Soon after the Kindle craze, some warned of print books’ imminent extinction—but thus far, the codex has shown laudatory tenacity. It seems that, if things continue in their favor, print books are here to stay.
But what of the print magazine? Its content is less permanent, less extensive. Its flimsiness is often coupled with excellence, but who’s to say one must procure excellence in print—especially with so many magazines putting their print features online? Atlantic contributor Peter Osnos noted Tuesday the rather woeful future some envision for print magazines: “…Alas, as everyone with the remotest interest in media developments can attest, the great era of magazines notable for their largesse to staffs, and replete with copious, handsome advertising and strong single-copy newsstand sales, is almost certainly in the past.”
Perhaps magazines can take a cue from print books’ relative success, and mimic their selling points in order to survive this digital trend. For instance: many print-aficionados refer to the experiential appeal of books. The codex is aesthetically pleasing to the reader. Print fans don’t merely read for the words on the page—they savor the very smell, texture, and sight associated with print books.
Similarly, magazines can meet or even exceed the appeal of online experience through the power of visual and sensory mediums. Magazines have great potential for graphic experience: visual images, graphs, and diagrams help the reader connect more deeply with the text. While a magazine doesn’t have the interactive powers of the web at its disposal, there are other ways a magazine captivate its readers.
Books give us some ideas: for instance, the simple power of a good cover can hardly be overstated. It’s the first thing we see—the graphic that entices us to take a closer look. Book covers have become progressively more exciting in the past decade. Their use of typography and image are interesting and unique. Magazines can also use this power to greater effect. Too often, it seems, magazines mimic newspapers in their graphic rigidity. But the magazine has potential to become a more flexible and creative medium.
There are two main sorts of books that people buy: flimsy paperbacks bought in airports on a whim, and beautiful hardbacks bought for “keeps.” As one could imagine, the former usually end up at yard sales or secondhand stores—but the latter often morph into a collection. Similarly, people usually buy two sorts of magazines: the cheap, flimsy versions one reads for temporary diversion, and serious-minded publications (like the Economist and New Yorker) that get saved, collected, and even treasured.
How does a print magazine avoid the trash bins and yard sales of readers? It must not only have good, strong, consistent content—it must also have timeless content, superseding mere paltry observations on the fickle political or cultural atmosphere of the day.

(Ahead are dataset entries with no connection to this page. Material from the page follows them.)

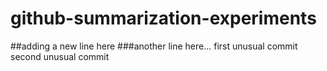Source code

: # github-summarization-experiments
##adding a new line here
###another line here...
first unusual commit
second unusual commit
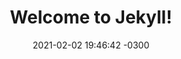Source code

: ---
layout: post
title:  "Welcome to Jekyll!"
date:   2021-02-02 19:46:42 -0300
categories: jekyll update
image: https://www.themoviedb.org/t/p/w600_and_h900_bestv2/5f5T5rf6f9bumFvjBH0oTYfAxgH.jpg
tags: suspense
categoria: ação
---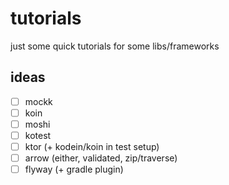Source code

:# tutorials

just some quick tutorials for some libs/frameworks

## ideas

* [ ] mockk
* [ ] koin
* [ ] moshi
* [ ] kotest
* [ ] ktor (+ kodein/koin in test setup)
* [ ] arrow (either, validated, zip/traverse)
* [ ] flyway (+ gradle plugin)
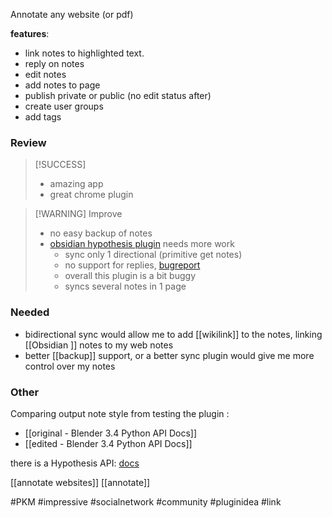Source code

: Annotate any website (or pdf)

**features**:
- link notes to highlighted text.
- reply on notes
- edit notes
- add notes to page
- publish private or public (no edit status after)
- create user groups
- add tags

### Review
> [!SUCCESS]
> - amazing app
> - great chrome plugin

> [!WARNING] Improve
> - no easy backup of notes
> - [obsidian hypothesis plugin](https://github.com/weichenw/obsidian-hypothesis-plugin) needs more work
> 	- sync only 1 directional (primitive get notes)
> 	- no support for replies, [bugreport](https://github.com/weichenw/obsidian-hypothesis-plugin/issues/62)
> 	- overall this plugin is a bit buggy
> 	- syncs several notes in 1 page

### Needed
- bidirectional sync would allow me to add [[wikilink]] to the notes, linking [[Obsidian ]] notes to my web notes
- better [[backup]] support, or a better sync plugin would give me more control over my notes

### Other
Comparing output note style from testing the plugin :
- [[original - Blender 3.4 Python API Docs]]
- [[edited - Blender 3.4 Python API Docs]]

there is a Hypothesis API: [docs](https://h.readthedocs.io/en/latest/)


[[annotate websites]]
[[annotate]]

#PKM #impressive #socialnetwork #community #pluginidea #link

Also, magazines that serve as curators—of art, food, or culture, for instance—stand the test of time by serving as a reference book to their readers.
A final note: I’m not sure how long magazines can survive while putting their print content online. It seems that, in order to survive as a print and online entity, they must diversify material enough to entice readers to subscribe. While the ethos of the publication must remain consistent, its print content must offer something more—or at least something different.
It is true that, even with good graphics and content, some magazines may fail. They may not prove as hearty as their book cousins. But one hopes that, with some diligence and ingenuity, they will continue to grace our bookshelves and coffee tables.